Today programming languages are very different than they were when I was first starting out. For one thing, unlike when I first started programming, you now have the choice of implementing on the CPU or the GPU.

So I decided to implement the same algorithms for both CPU and the GPU, just to compare and contrast. It was fun to explore the complementary superpowers that you get within those two different programming worlds.

GPUs are all about raw power. For example, they make it super easy for you to manipulate vectors and matrices. In contrast, CPU programming is all about flexibility. For example, you can create and run a new function right in the middle of doing something else.

I suppose that one day those complementary superpowers will be gathered into a single programming environment, and then we will have it all. But until then it’s fun to keep one foot in each world.

Frozen in amber

I have fond memories of actors and actresses who were in TV shows when I was a child. And of course I have a natural tendency to ask “Whatever happened to…”

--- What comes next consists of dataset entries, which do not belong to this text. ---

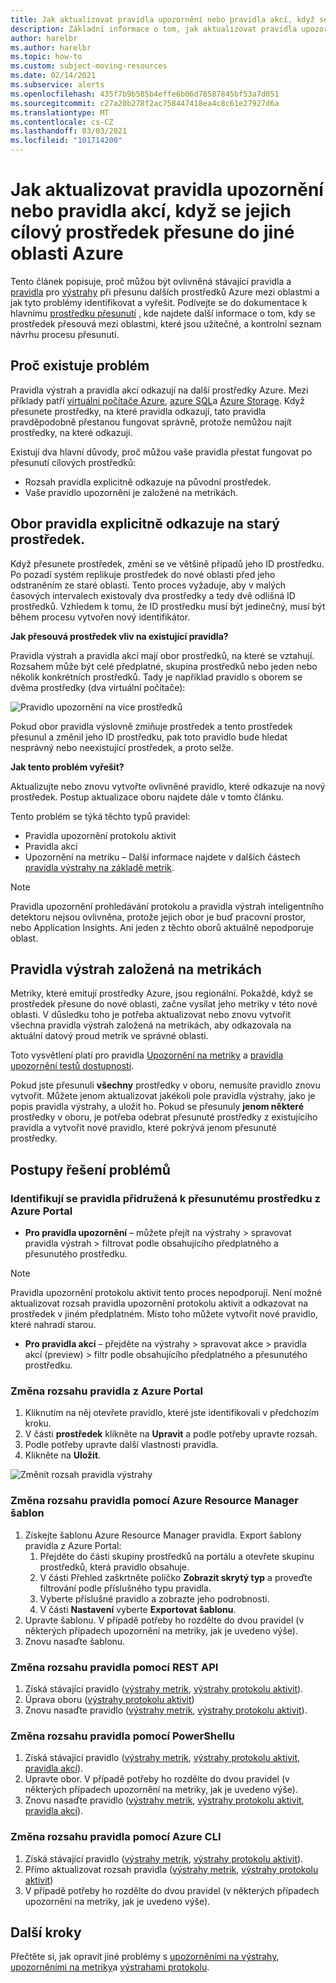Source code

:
 ```yaml
---
title: Jak aktualizovat pravidla upozornění nebo pravidla akcí, když se jejich cílový prostředek přesune do jiné oblasti Azure
description: Základní informace o tom, jak aktualizovat pravidla upozornění nebo pravidla akcí, když se jejich cílový prostředek přesune do jiné oblasti Azure.
author: harelbr
ms.author: harelbr
ms.topic: how-to
ms.custom: subject-moving-resources
ms.date: 02/14/2021
ms.subservice: alerts
ms.openlocfilehash: 435f7b9b585b4effe6b06d78587845bf53a7d051
ms.sourcegitcommit: c27a20b278f2ac758447418ea4c8c61e27927d6a
ms.translationtype: MT
ms.contentlocale: cs-CZ
ms.lasthandoff: 03/03/2021
ms.locfileid: "101714200"
---
```

# <a name="how-to-update-alert-rules-or-action-rules-when-their-target-resource-moves-to-a-different-azure-region"></a>Jak aktualizovat pravidla upozornění nebo pravidla akcí, když se jejich cílový prostředek přesune do jiné oblasti Azure

Tento článek popisuje, proč můžou být ovlivněná stávající pravidla a [pravidla](./alerts-action-rules.md) pro [výstrahy](./alerts-overview.md) při přesunu dalších prostředků Azure mezi oblastmi a jak tyto problémy identifikovat a vyřešit. Podívejte se do dokumentace k hlavnímu [prostředku přesunutí](../../azure-resource-manager/management/move-region.md) , kde najdete další informace o tom, kdy se prostředek přesouvá mezi oblastmi, které jsou užitečné, a kontrolní seznam návrhu procesu přesunutí.

## <a name="why-the-problem-exists"></a>Proč existuje problém

Pravidla výstrah a pravidla akcí odkazují na další prostředky Azure. Mezi příklady patří [virtuální počítače Azure](../../site-recovery/azure-to-azure-tutorial-migrate.md), [azure SQL](../../azure-sql/database/move-resources-across-regions.md)a [Azure Storage](../../storage/common/storage-account-move.md). Když přesunete prostředky, na které pravidla odkazují, tato pravidla pravděpodobně přestanou fungovat správně, protože nemůžou najít prostředky, na které odkazují.

Existují dva hlavní důvody, proč můžou vaše pravidla přestat fungovat po přesunutí cílových prostředků:

- Rozsah pravidla explicitně odkazuje na původní prostředek.
- Vaše pravidlo upozornění je založené na metrikách.

## <a name="rule-scope-explicitly-refers-to-the-old-resource"></a>Obor pravidla explicitně odkazuje na starý prostředek.

Když přesunete prostředek, změní se ve většině případů jeho ID prostředku. Po pozadí systém replikuje prostředek do nové oblasti před jeho odstraněním ze staré oblasti. Tento proces vyžaduje, aby v malých časových intervalech existovaly dva prostředky a tedy dvě odlišná ID prostředků. Vzhledem k tomu, že ID prostředku musí být jedinečný, musí být během procesu vytvořen nový identifikátor. 

**Jak přesouvá prostředek vliv na existující pravidla?**

Pravidla výstrah a pravidla akcí mají obor prostředků, na které se vztahují. Rozsahem může být celé předplatné, skupina prostředků nebo jeden nebo několik konkrétních prostředků.
Tady je například pravidlo s oborem se dvěma prostředky (dva virtuální počítače):

![Pravidlo upozornění na více prostředků](media/alerts-resource-move/multi-resource-alert-rule.png)

Pokud obor pravidla výslovně zmiňuje prostředek a tento prostředek přesunul a změnil jeho ID prostředku, pak toto pravidlo bude hledat nesprávný nebo neexistující prostředek, a proto selže.

**Jak tento problém vyřešit?**

Aktualizujte nebo znovu vytvořte ovlivněné pravidlo, které odkazuje na nový prostředek. Postup aktualizace oboru najdete dále v tomto článku.

Tento problém se týká těchto typů pravidel:

- Pravidla upozornění protokolu aktivit
- Pravidla akcí
- Upozornění na metriku – Další informace najdete v dalších částech [pravidla výstrahy na základě metrik](#alert-rules-based-on-metrics).

> [!NOTE]
> Pravidla upozornění prohledávání protokolu a pravidla výstrah inteligentního detektoru nejsou ovlivněna, protože jejich obor je buď pracovní prostor, nebo Application Insights. Ani jeden z těchto oborů aktuálně nepodporuje oblast.

## <a name="alert-rules-based-on-metrics"></a>Pravidla výstrah založená na metrikách

Metriky, které emitují prostředky Azure, jsou regionální. Pokaždé, když se prostředek přesune do nové oblasti, začne vysílat jeho metriky v této nové oblasti. V důsledku toho je potřeba aktualizovat nebo znovu vytvořit všechna pravidla výstrah založená na metrikách, aby odkazovala na aktuální datový proud metrik ve správné oblasti.

Toto vysvětlení platí pro pravidla [Upozornění na metriky](alerts-metric-overview.md) a [pravidla upozornění testů dostupnosti](../app/monitor-web-app-availability.md).

Pokud jste přesunuli **všechny** prostředky v oboru, nemusíte pravidlo znovu vytvořit. Můžete jenom aktualizovat jakékoli pole pravidla výstrahy, jako je popis pravidla výstrahy, a uložit ho.
Pokud se přesunuly **jenom některé** prostředky v oboru, je potřeba odebrat přesunuté prostředky z existujícího pravidla a vytvořit nové pravidlo, které pokrývá jenom přesunuté prostředky.

## <a name="procedures-to-fix-problems"></a>Postupy řešení problémů

### <a name="identifying-rules-associated-with-a-moved-resource-from-the-azure-portal"></a>Identifikují se pravidla přidružená k přesunutému prostředku z Azure Portal

- **Pro pravidla upozornění** – můžete přejít na výstrahy > spravovat pravidla výstrah > filtrovat podle obsahujícího předplatného a přesunutého prostředku.
> [!NOTE]
> Pravidla upozornění protokolu aktivit tento proces nepodporují. Není možné aktualizovat rozsah pravidla upozornění protokolu aktivit a odkazovat na prostředek v jiném předplatném. Místo toho můžete vytvořit nové pravidlo, které nahradí starou.

- **Pro pravidla akcí** – přejděte na výstrahy > spravovat akce > pravidla akcí (preview) > filtr podle obsahujícího předplatného a přesunutého prostředku.

### <a name="change-scope-of-a-rule-from-the-azure-portal"></a>Změna rozsahu pravidla z Azure Portal

1. Kliknutím na něj otevřete pravidlo, které jste identifikovali v předchozím kroku.
2. V části **prostředek** klikněte na **Upravit** a podle potřeby upravte rozsah.
3. Podle potřeby upravte další vlastnosti pravidla.
4. Klikněte na **Uložit**.

![Změnit rozsah pravidla výstrahy](media/alerts-resource-move/change-alert-rule-scope.png)

### <a name="change-the-scope-of-a-rule-using-azure-resource-manager-templates"></a>Změna rozsahu pravidla pomocí Azure Resource Manager šablon

1. Získejte šablonu Azure Resource Manager pravidla.  Export šablony pravidla z Azure Portal:
   1. Přejděte do části skupiny prostředků na portálu a otevřete skupinu prostředků, která pravidlo obsahuje.
   2. V části Přehled zaškrtněte políčko **Zobrazit skrytý typ** a proveďte filtrování podle příslušného typu pravidla.
   3. Vyberte příslušné pravidlo a zobrazte jeho podrobnosti.
   4. V části **Nastavení** vyberte **Exportovat šablonu**.
2. Upravte šablonu. V případě potřeby ho rozdělte do dvou pravidel (v některých případech upozornění na metriky, jak je uvedeno výše).
3. Znovu nasaďte šablonu.

### <a name="change-scope-of-a-rule-using-rest-api"></a>Změna rozsahu pravidla pomocí REST API

1. Získá stávající pravidlo ([výstrahy metrik](/rest/api/monitor/metricalerts/get), [výstrahy protokolu aktivit](/rest/api/monitor/activitylogalerts/get)).
2. Úprava oboru ([výstrahy protokolu aktivit](/rest/api/monitor/activitylogalerts/update))
3. Znovu nasaďte pravidlo ([výstrahy metrik](/rest/api/monitor/metricalerts/createorupdate), [výstrahy protokolu aktivit](/rest/api/monitor/activitylogalerts/createorupdate)).

### <a name="change-scope-of-a-rule-using-powershell"></a>Změna rozsahu pravidla pomocí PowerShellu

1. Získá stávající pravidlo ([výstrahy metrik](/powershell/module/az.monitor/get-azmetricalertrulev2), [výstrahy protokolu aktivit](/powershell/module/az.monitor/get-azactivitylogalert), [pravidla akcí](/powershell/module/az.alertsmanagement/get-azactionrule)).
2. Upravte obor. V případě potřeby ho rozdělte do dvou pravidel (v některých případech upozornění na metriky, jak je uvedeno výše).
3. Znovu nasaďte pravidlo ([výstrahy metrik](/powershell/module/az.monitor/add-azmetricalertrulev2), [výstrahy protokolu aktivit](/powershell/module/az.monitor/enable-azactivitylogalert), [pravidla akcí](/powershell/module/az.alertsmanagement/set-azactionrule)).

### <a name="change-the-scope-of-a-rule-using-azure-cli"></a>Změna rozsahu pravidla pomocí Azure CLI

1.  Získá stávající pravidlo ([výstrahy metrik](/cli/azure/monitor/metrics/alert#az-monitor-metrics-alert-show), [výstrahy protokolu aktivit](/cli/azure/monitor/activity-log/alert#az-monitor-activity-log-alert-list)).
2.  Přímo aktualizovat rozsah pravidla ([výstrahy metrik](/cli/azure/monitor/metrics/alert#az-monitor-metrics-alert-update), [výstrahy protokolu aktivit](/cli/azure/monitor/activity-log/alert/scope))
3.  V případě potřeby ho rozdělte do dvou pravidel (v některých případech upozornění na metriky, jak je uvedeno výše).

## <a name="next-steps"></a>Další kroky

Přečtěte si, jak opravit jiné problémy s [upozorněními na výstrahy](alerts-troubleshoot.md), [upozorněními na metriky](alerts-troubleshoot-metric.md)a [výstrahami protokolu](alerts-troubleshoot-log.md).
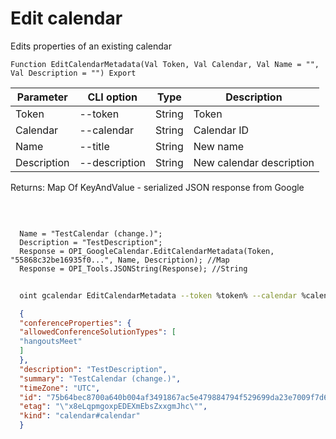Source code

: ﻿---
sidebar_position: 3
---

# Edit calendar
 Edits properties of an existing calendar



`Function EditCalendarMetadata(Val Token, Val Calendar, Val Name = "", Val Description = "") Export`

  | Parameter | CLI option | Type | Description |
  |-|-|-|-|
  | Token | --token | String | Token |
  | Calendar | --calendar | String | Calendar ID |
  | Name | --title | String | New name |
  | Description | --description | String | New calendar description |

  
  Returns:  Map Of KeyAndValue - serialized JSON response from Google

<br/>




```bsl title="Code example"
  
  Name = "TestCalendar (change.)";
  Description = "TestDescription";
  Response = OPI_GoogleCalendar.EditCalendarMetadata(Token, "55868c32be16935f0...", Name, Description); //Map
  Response = OPI_Tools.JSONString(Response); //String
```



```sh title="CLI command example"
    
  oint gcalendar EditCalendarMetadata --token %token% --calendar %calendar% --title "TestCalendar (change.)" --description "TestDescription"

```

```json title="Result"
  {
  "conferenceProperties": {
  "allowedConferenceSolutionTypes": [
  "hangoutsMeet"
  ]
  },
  "description": "TestDescription",
  "summary": "TestCalendar (change.)",
  "timeZone": "UTC",
  "id": "75b64bec8700a640b004af3491867ac5e479884794f529699da23e7009f7d691@group.calendar.google.com",
  "etag": "\"x8eLqpmgoxpEDEXmEbsZxxgmJhc\"",
  "kind": "calendar#calendar"
  }

```
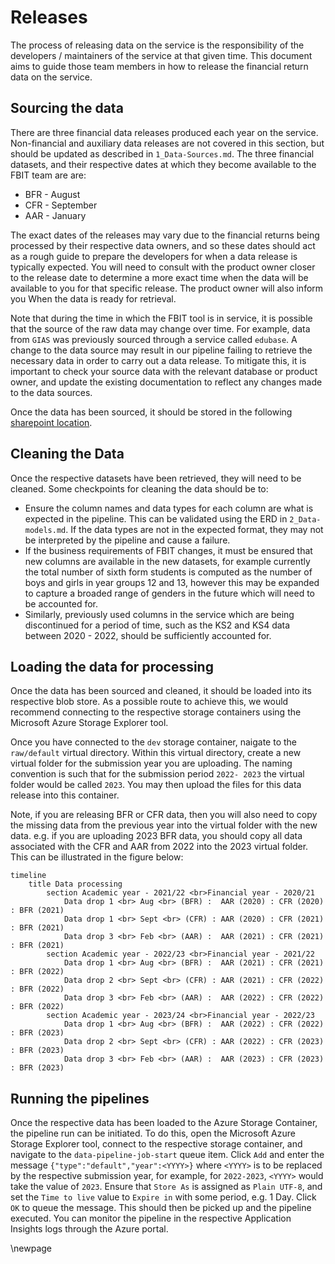 # Releases

The process of releasing data on the service is the responsibility of the developers / maintainers of the service at that given time. This document aims to guide those team members in how to release the financial return data on the service.

## Sourcing the data

There are three financial data releases produced each year on the service. Non-financial and auxiliary data releases are not covered in this section, but should be updated as described in `1_Data-Sources.md`. The three financial datasets, and their respective dates at which they become available to the FBIT team are are:

* BFR - August
* CFR - September
* AAR - January

The exact dates of the releases may vary due to the financial returns being processed by their respective data owners, and so these dates should act as a rough guide to prepare the developers for when a data release is typically expected. You will need to consult with the product owner closer to the release date to determine a more exact time when the data will be available to you for that specific release. The product owner will also inform you When the data is ready for retrieval.

Note that during the time in which the FBIT tool is in service, it is possible that the source of the raw data may change over time. For example, data from `GIAS` was previously sourced through a service called `edubase`. A change to the data source may result in our pipeline failing to retrieve the necessary data in order to carry out a data release. To mitigate this, it is important to check your source data with the relevant database or product owner, and update the existing documentation to reflect any changes made to the data sources.

Once the data has been sourced, it should be stored in the following [sharepoint location](https://educationgovuk.sharepoint.com/:f:/r/sites/DfEFinancialBenchmarking/Shared%20Documents/General/Beta/Data%20Releases?csf=1&web=1&e=55sGTz).

## Cleaning the Data

Once the respective datasets have been retrieved, they will need to be cleaned. Some checkpoints for cleaning the data should be to:

* Ensure the column names and data types for each column are what is expected in the pipeline. This can be validated using the ERD in `2_Data-models.md`. If the data types are not in the expected format, they may not be interpreted by the pipeline and cause a failure.
* If the business requirements of FBIT changes, it must be ensured that new columns are available in the new datasets, for example currently the total number of sixth form students is computed as the number of boys and girls in year groups 12 and 13, however this may be expanded to capture a broaded range of genders in the future which will need to be accounted for.
* Similarly, previously used columns in the service which are being discontinued for a period of time, such as the KS2 and KS4 data between 2020 - 2022, should be sufficiently accounted for.

## Loading the data for processing

Once the data has been sourced and cleaned, it should be loaded into its respective blob store. As a possible route to achieve this, we would recommend connecting to the respective storage containers using the Microsoft Azure Storage Explorer tool.

Once you have connected to the `dev` storage container, naigate to the `raw/default` virtual directory. Within this virtual directory, create a new virtual folder for the submission year you are uploading. The naming convention is such that for the submission period `2022- 2023` the virtual folder would be called `2023`. You may then upload the files for this data release into this container.

Note, if you are releasing BFR or CFR data, then you will also need to copy the missing data from the previous year into the virtual folder with the new data. e.g. if you are uploading 2023 BFR data, you should copy all data associated with the CFR and AAR from 2022 into the 2023 virtual folder. This can be illustrated in the figure below:

```mermaid
timeline
    title Data processing
        section Academic year - 2021/22 <br>Financial year - 2020/21
            Data drop 1 <br> Aug <br> (BFR) :  AAR (2020) : CFR (2020) : BFR (2021)
            Data drop 1 <br> Sept <br> (CFR) : AAR (2020) : CFR (2021) : BFR (2021)
            Data drop 3 <br> Feb <br> (AAR) :  AAR (2021) : CFR (2021) : BFR (2021)
        section Academic year - 2022/23 <br>Financial year - 2021/22
            Data drop 1 <br> Aug <br> (BFR) :  AAR (2021) : CFR (2021) : BFR (2022)
            Data drop 2 <br> Sept <br> (CFR) : AAR (2021) : CFR (2022) : BFR (2022)
            Data drop 3 <br> Feb <br> (AAR) :  AAR (2022) : CFR (2022) : BFR (2022)    
        section Academic year - 2023/24 <br>Financial year - 2022/23
            Data drop 1 <br> Aug <br> (BFR) :  AAR (2022) : CFR (2022) : BFR (2023)
            Data drop 2 <br> Sept <br> (CFR) : AAR (2022) : CFR (2023) : BFR (2023)
            Data drop 3 <br> Feb <br> (AAR) :  AAR (2023) : CFR (2023) : BFR (2023) 
```

## Running the pipelines

Once the respective data has been loaded to the Azure Storage Container, the pipeline run can be initiated. To do this, open the Microsoft Azure Storage Explorer tool, connect to the respective storage container, and navigate to the `data-pipeline-job-start` queue item. Click `Add` and enter the message `{"type":"default","year":<YYYY>}` where `<YYYY>` is to be replaced by the respective submission year, for example, for `2022-2023`, `<YYYY>` would take the value of `2023`. Ensure that `Store As` is assigned as `Plain UTF-8`, and set the `Time to live` value to `Expire in` with some period, e.g. 1 Day. Click `OK` to queue the message. This should then be picked up and the pipeline executed. You can monitor the pipeline in the respective Application Insights logs through the Azure portal.

<!-- Leave the rest of this page blank -->
\newpage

But I am starting to realize that somebody I fondly remembered from my childhood TV watching is probably not around anymore. On a rational level this is an obvious point, but on an emotional level it feels very strange.

My memory of these people is frozen in amber. I remember them as being exactly as they were when I was a kid. So there is something unnerving in the thought that the people I remember from that time are, at the very least, very changed — and in many cases are no longer with us.

I guess that is part of the magic and mystery of television. In real life people grow old and eventually pass on. But on TV, you remain young forever.

Superfan

I just this week discovered the Superfan version of The Office — the version where they include all of the improvised scenes that were originally edited out.

It is even more cringe-worthy. And yet it is so much better.

When all of the scenes of those characters at their most utterly embarrassing and unforgivable are included, the characters gain a level of unexpected humanity. It seems ironic, yet so it is.

I suspect there is some deep lesson here.